» **ACTIVITY**:
Begin at the line containing "### Toetsen werk" in the data below and go on through the line containing "uitwisselformaat voor CAD-geometrie", repeating each line exactly; include both ends and no other line.

» **INFORMATION**:
■ ■ ■ ■ ■ ■ ■
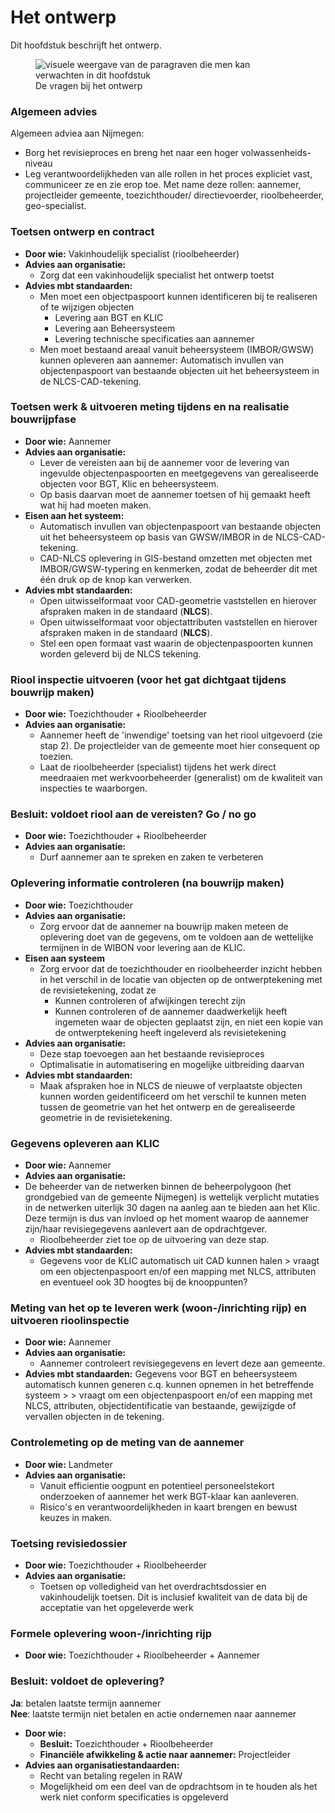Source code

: # Het ontwerp 

Dit hoofdstuk beschrijft het ontwerp. 

<figure>
<img src="../images/ontwerp.png" alt="visuele weergave van de paragraven die men kan verwachten in dit hoofdstuk">
<figcaption>De vragen bij het ontwerp</caption>
</figure>


### Algemeen advies
Algemeen adviea aan Nijmegen:
* Borg het revisieproces en breng het naar een hoger  volwassenheids-niveau
* Leg verantwoordelijkheden van alle rollen in het proces expliciet vast, communiceer ze en zie erop toe. Met name deze rollen: aannemer, projectleider gemeente, toezichthouder/ directievoerder, rioolbeheerder, geo-specialist.

### Toetsen ontwerp en contract

* **Door wie:** Vakinhoudelijk specialist (rioolbeheerder)  
* **Advies aan organisatie:**  
  * Zorg dat een vakinhoudelijk specialist het ontwerp toetst   
* **Advies mbt standaarden:**  
  * Men moet een objectpaspoort kunnen identificeren bij te realiseren of te wijzigen objecten 
    * Levering aan BGT en KLIC
    * Levering aan Beheersysteem    
    * Levering technische specificaties aan aannemer  
  * Men moet bestaand areaal vanuit beheersysteem (IMBOR/GWSW) kunnen opleveren aan aannemer: Automatisch invullen van objectenpaspoort van bestaande objecten uit het beheersysteem in de NLCS-CAD-tekening.   


### Toetsen werk & uitvoeren meting tijdens en na realisatie bouwrijpfase
* **Door wie:** Aannemer  
* **Advies aan organisatie:**  
    * Lever de vereisten aan bij de aannemer voor de levering van ingevulde objectenpaspoorten en meetgegevens van gerealiseerde objecten voor BGT, Klic en beheersysteem.
    * Op basis daarvan moet de aannemer toetsen of hij gemaakt  heeft wat hij had moeten maken.
* **Eisen aan het systeem:**  
  * Automatisch invullen van objectenpaspoort van bestaande objecten uit het beheersysteem op basis van GWSW/IMBOR in de NLCS-CAD-tekening.   
  * CAD-NLCS oplevering in GIS-bestand omzetten met objecten met IMBOR/GWSW-typering en kenmerken, zodat de beheerder dit met één druk op de knop kan verwerken.  
* **Advies mbt standaarden:**  
  * Open uitwisselformaat voor CAD-geometrie vaststellen en hierover afspraken maken in de standaard (**NLCS**).
  * Open uitwisselformaat voor objectattributen vaststellen en hierover afspraken maken in de standaard (**NLCS**).
  * Stel een open formaat vast waarin de objectenpaspoorten kunnen worden geleverd bij de NLCS tekening.



### Riool inspectie uitvoeren (voor het gat dichtgaat tijdens bouwrijp maken)
* **Door wie:** Toezichthouder + Rioolbeheerder  
* **Advies aan organisatie:**  
  * Aannemer heeft de 'inwendige' toetsing van het riool uitgevoerd (zie stap 2). De projectleider van de gemeente moet hier consequent op toezien.
  * Laat de rioolbeheerder (specialist) tijdens het werk direct meedraaien met werkvoorbeheerder (generalist) om de kwaliteit van inspecties te waarborgen.
  


### Besluit: voldoet riool aan de vereisten? Go / no go  
* **Door wie:** Toezichthouder + Rioolbeheerder  
* **Advies aan organisatie:**  
  * Durf aannemer aan te spreken en zaken te verbeteren

### Oplevering informatie controleren (na bouwrijp maken)  
* **Door wie:** Toezichthouder  
* **Advies aan organisatie:**  
  * Zorg ervoor dat de aannemer na bouwrijp maken meteen de oplevering doet van de gegevens, om te voldoen aan de wettelijke termijnen in de WIBON voor levering aan de KLIC.  
* **Eisen aan systeem** 
  * Zorg ervoor dat de toezichthouder en rioolbeheerder inzicht hebben in het verschil in de locatie van objecten op de ontwerptekening met de revisietekening, zodat ze 
    * Kunnen controleren of afwijkingen terecht zijn
    * Kunnen controleren of de aannemer daadwerkelijk heeft ingemeten waar de objecten geplaatst zijn, en niet een kopie van de ontwerptekening heeft ingeleverd als revisietekening
* **Advies aan organisatie:**  
  * Deze stap toevoegen aan het bestaande revisieproces  
  * Optimalisatie in automatisering en mogelijke uitbreiding daarvan
* **Advies mbt standaarden:** 
  * Maak afspraken hoe in NLCS de nieuwe of verplaatste objecten kunnen worden geidentificeerd om het verschil te kunnen meten tussen de geometrie van het het ontwerp en de gerealiseerde geometrie in de revisietekening.





### Gegevens opleveren aan KLIC  
* **Door wie:** Aannemer  
* **Advies aan organisatie:**  
* De beheerder van de netwerken binnen de beheerpolygoon (het grondgebied van de gemeente Nijmegen) is wettelijk verplicht mutaties in de netwerken uiterlijk 30 dagen na aanleg aan te bieden aan het Klic.
Deze termijn is dus van invloed op het moment waarop de aannemer zijn/haar revisiegegevens aanlevert aan de opdrachtgever.
  * Rioolbeheerder ziet toe op de uitvoering van deze stap. 
* **Advies mbt standaarden:** 
  * Gegevens voor de KLIC automatisch uit CAD kunnen halen > vraagt om een objectenpaspoort en/of een mapping met NLCS, attributen en eventueel ook 3D hoogtes bij de knooppunten?

### Meting van het op te leveren werk (woon-/inrichting rijp) en uitvoeren rioolinspectie  
* **Door wie:** Aannemer  
* **Advies aan organisatie:**  
  * Aannemer controleert revisiegegevens en levert deze aan gemeente.
* **Advies mbt standaarden:** 
  Gegevens voor BGT en beheersysteem automatisch kunnen generen c.q. kunnen opnemen in het betreffende systeem > > vraagt om een objectenpaspoort en/of een mapping met NLCS, attributen, objectidentificatie van bestaande, gewijzigde of vervallen objecten in de tekening. 

### Controlemeting op de meting van de aannemer  
* **Door wie:** Landmeter  
* **Advies aan organisatie:**  
  *  Vanuit efficientie oogpunt en potentieel personeelstekort onderzoeken of aannemer het werk BGT-klaar kan aanleveren.
  * Risico's en verantwoordelijkheden in kaart brengen en bewust keuzes in maken.
  

### Toetsing revisiedossier  
* **Door wie:** Toezichthouder + Rioolbeheerder  
* **Advies aan organisatie:**  
  * Toetsen op volledigheid van het overdrachtsdossier en vakinhoudelijk toetsen. Dit is inclusief kwaliteit van de data  bij de acceptatie van het opgeleverde werk

### Formele oplevering woon-/inrichting rijp  
* **Door wie:** Toezichthouder + Rioolbeheerder + Aannemer  


### Besluit: voldoet de oplevering? 
**Ja**: betalen laatste termijn aannemer
<br>
**Nee**: laatste termijn niet betalen en actie ondernemen naar aannemer  
* **Door wie:**  
  * **Besluit:** Toezichthouder + Rioolbeheerder  
  * **Financiële afwikkeling & actie naar aannemer:** Projectleider  
* **Advies aan organisatiestandaarden:**  
  * Recht van betaling regelen in RAW  
  * Mogelijkheid om een deel van de opdrachtsom in te houden als het werk niet conform specificaties is opgeleverd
■ ■ ■ ■ ■ ■ ■
» **ANSWER**:
### Toetsen werk & uitvoeren meting tijdens en na realisatie bouwrijpfase
* **Door wie:** Aannemer  
* **Advies aan organisatie:**  
    * Lever de vereisten aan bij de aannemer voor de levering van ingevulde objectenpaspoorten en meetgegevens van gerealiseerde objecten voor BGT, Klic en beheersysteem.
    * Op basis daarvan moet de aannemer toetsen of hij gemaakt  heeft wat hij had moeten maken.
* **Eisen aan het systeem:**  
  * Automatisch invullen van objectenpaspoort van bestaande objecten uit het beheersysteem op basis van GWSW/IMBOR in de NLCS-CAD-tekening.   
  * CAD-NLCS oplevering in GIS-bestand omzetten met objecten met IMBOR/GWSW-typering en kenmerken, zodat de beheerder dit met één druk op de knop kan verwerken.  
* **Advies mbt standaarden:**  
  * Open uitwisselformaat voor CAD-geometrie vaststellen en hierover afspraken maken in de standaard (**NLCS**).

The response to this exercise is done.